If you couldn't tell, this is an episode I want to hate. After enduring an entire season of pain, it's tough to start out with all of the main characters in misery yet again. But, I can't hate the episode, because it's so beautifully done. The battle scenes are perfect, short, coherent, and brutal, a clear and concise viewing of the final defeat of the Jacobites. Sam Heughan in particular gets a gold star for this one, giving Jaime such depth even as he barely says any lines. You can see Jaime's brokenness, his hopelessness as he lays in the field and the barn, both waiting for death and welcoming it.
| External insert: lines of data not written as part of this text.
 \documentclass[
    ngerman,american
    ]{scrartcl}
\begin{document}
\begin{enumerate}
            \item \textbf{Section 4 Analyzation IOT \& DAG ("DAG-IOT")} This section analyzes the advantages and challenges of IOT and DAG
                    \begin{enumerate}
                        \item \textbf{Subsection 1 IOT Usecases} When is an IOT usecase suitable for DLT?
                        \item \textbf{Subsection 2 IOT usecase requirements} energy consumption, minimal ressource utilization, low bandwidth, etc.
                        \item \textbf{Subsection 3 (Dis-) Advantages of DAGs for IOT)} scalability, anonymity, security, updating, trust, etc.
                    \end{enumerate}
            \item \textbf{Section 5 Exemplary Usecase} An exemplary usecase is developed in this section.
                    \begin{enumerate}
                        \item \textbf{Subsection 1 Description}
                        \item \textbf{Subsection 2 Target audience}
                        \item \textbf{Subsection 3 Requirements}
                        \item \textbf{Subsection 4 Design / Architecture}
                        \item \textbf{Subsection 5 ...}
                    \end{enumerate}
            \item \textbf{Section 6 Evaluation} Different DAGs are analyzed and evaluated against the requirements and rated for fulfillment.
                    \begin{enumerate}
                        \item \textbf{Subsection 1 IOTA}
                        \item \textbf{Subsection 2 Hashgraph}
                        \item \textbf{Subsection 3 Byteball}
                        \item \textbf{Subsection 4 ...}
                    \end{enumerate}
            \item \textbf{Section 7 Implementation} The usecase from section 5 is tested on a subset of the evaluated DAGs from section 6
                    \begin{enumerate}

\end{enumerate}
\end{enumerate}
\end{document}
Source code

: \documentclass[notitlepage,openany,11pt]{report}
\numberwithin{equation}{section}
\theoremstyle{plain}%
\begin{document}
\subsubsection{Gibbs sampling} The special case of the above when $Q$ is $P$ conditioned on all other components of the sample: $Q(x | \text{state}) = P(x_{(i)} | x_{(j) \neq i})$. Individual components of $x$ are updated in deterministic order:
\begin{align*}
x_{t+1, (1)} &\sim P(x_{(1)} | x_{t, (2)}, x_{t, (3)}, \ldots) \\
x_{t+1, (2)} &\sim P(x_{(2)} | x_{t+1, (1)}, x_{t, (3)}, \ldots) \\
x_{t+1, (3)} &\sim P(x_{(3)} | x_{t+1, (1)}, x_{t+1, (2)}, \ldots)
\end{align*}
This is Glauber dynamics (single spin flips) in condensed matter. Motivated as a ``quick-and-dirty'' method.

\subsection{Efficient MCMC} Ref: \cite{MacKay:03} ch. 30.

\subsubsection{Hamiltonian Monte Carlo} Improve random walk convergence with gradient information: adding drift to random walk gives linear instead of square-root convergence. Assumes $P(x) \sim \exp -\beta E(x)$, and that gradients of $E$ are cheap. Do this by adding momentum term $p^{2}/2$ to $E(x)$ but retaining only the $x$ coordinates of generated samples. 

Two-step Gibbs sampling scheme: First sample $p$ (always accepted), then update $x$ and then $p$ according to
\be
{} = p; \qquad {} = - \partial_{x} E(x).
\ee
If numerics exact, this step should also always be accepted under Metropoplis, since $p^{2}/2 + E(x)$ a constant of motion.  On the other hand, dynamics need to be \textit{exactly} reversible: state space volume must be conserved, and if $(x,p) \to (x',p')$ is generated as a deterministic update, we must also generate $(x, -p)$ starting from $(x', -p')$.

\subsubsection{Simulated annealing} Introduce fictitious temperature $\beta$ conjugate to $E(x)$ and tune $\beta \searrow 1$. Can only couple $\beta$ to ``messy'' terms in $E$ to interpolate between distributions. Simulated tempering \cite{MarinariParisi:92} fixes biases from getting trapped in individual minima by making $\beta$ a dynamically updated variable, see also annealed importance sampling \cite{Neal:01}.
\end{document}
Speaking of death, I have to say that the death of Black Jack Randall was a thing of absolute beauty and such a poignant message. In the first half of season 2, Jaime was obsessed with revenge, felt alive again at the thought of watching Randall die. As a viewer, you feel the same way as Jaime, desperate to watch Randall die and finally pay for all of his many sins. And after all that, his death is absolutely meaningless, both to you and Jaime. Randall is just another solider on a field of death. Jaime doesn't kill him so much as Randall just falls down onto him. At the end of the battle, for all of their hatred and animosity, they are just two men slowly dying on a battlefield. The message is so powerful and reinforces what Jaime learned at the end of the Paris arc. Randall's death and Jaime's revenge is meaningless, because Claire is gone. It was such a great way to conclude the arc because at the beginning of the series, Randall is someone who haunts Jaime's memories. Upon his death, Randall has no meaning to him.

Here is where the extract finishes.